THE TASK -> Transcribe, leaving out every picture, the lines that run from the start of the listing below through the line with "($V > 1.05$ pu)".

AVAILABLE DATA ->
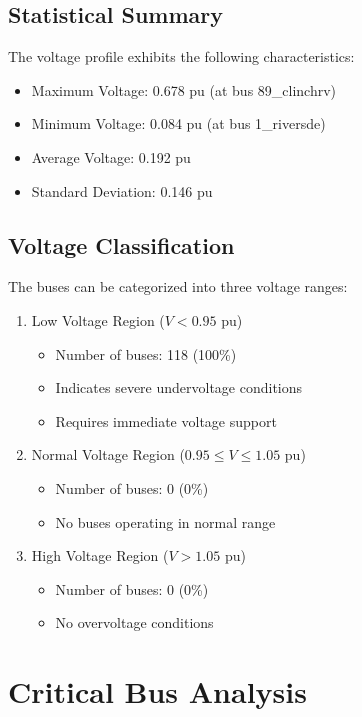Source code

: \documentclass[11pt]{article}
\begin{document}
\subsection{Statistical Summary}
The voltage profile exhibits the following characteristics:
\begin{itemize}
    \item Maximum Voltage: 0.678 pu (at bus 89\_clinchrv)
    \item Minimum Voltage: 0.084 pu (at bus 1\_riversde)
    \item Average Voltage: 0.192 pu
    \item Standard Deviation: 0.146 pu
\end{itemize}

\subsection{Voltage Classification}
The buses can be categorized into three voltage ranges:
\begin{enumerate}
    \item Low Voltage Region ($V < 0.95$ pu)
    \begin{itemize}
        \item Number of buses: 118 (100\%)
        \item Indicates severe undervoltage conditions
        \item Requires immediate voltage support
    \end{itemize}
    
    \item Normal Voltage Region ($0.95 \leq V \leq 1.05$ pu)
    \begin{itemize}
        \item Number of buses: 0 (0\%)
        \item No buses operating in normal range
    \end{itemize}
    
    \item High Voltage Region ($V > 1.05$ pu)
    \begin{itemize}
        \item Number of buses: 0 (0\%)
        \item No overvoltage conditions
    \end{itemize}
\end{enumerate}

\section{Critical Bus Analysis}
\end{document}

ANSWER BELOW ->
Source code

: \documentclass[11pt]{article}
\begin{document}
\subsection{Statistical Summary}
The voltage profile exhibits the following characteristics:
\begin{itemize}
    \item Maximum Voltage: 0.678 pu (at bus 89\_clinchrv)
    \item Minimum Voltage: 0.084 pu (at bus 1\_riversde)
    \item Average Voltage: 0.192 pu
    \item Standard Deviation: 0.146 pu
\end{itemize}

\subsection{Voltage Classification}
The buses can be categorized into three voltage ranges:
\begin{enumerate}
    \item Low Voltage Region ($V < 0.95$ pu)
    \begin{itemize}
        \item Number of buses: 118 (100\%)
        \item Indicates severe undervoltage conditions
        \item Requires immediate voltage support
    \end{itemize}
    
    \item Normal Voltage Region ($0.95 \leq V \leq 1.05$ pu)
    \begin{itemize}
        \item Number of buses: 0 (0\%)
        \item No buses operating in normal range
    \end{itemize}
    
    \item High Voltage Region ($V > 1.05$ pu)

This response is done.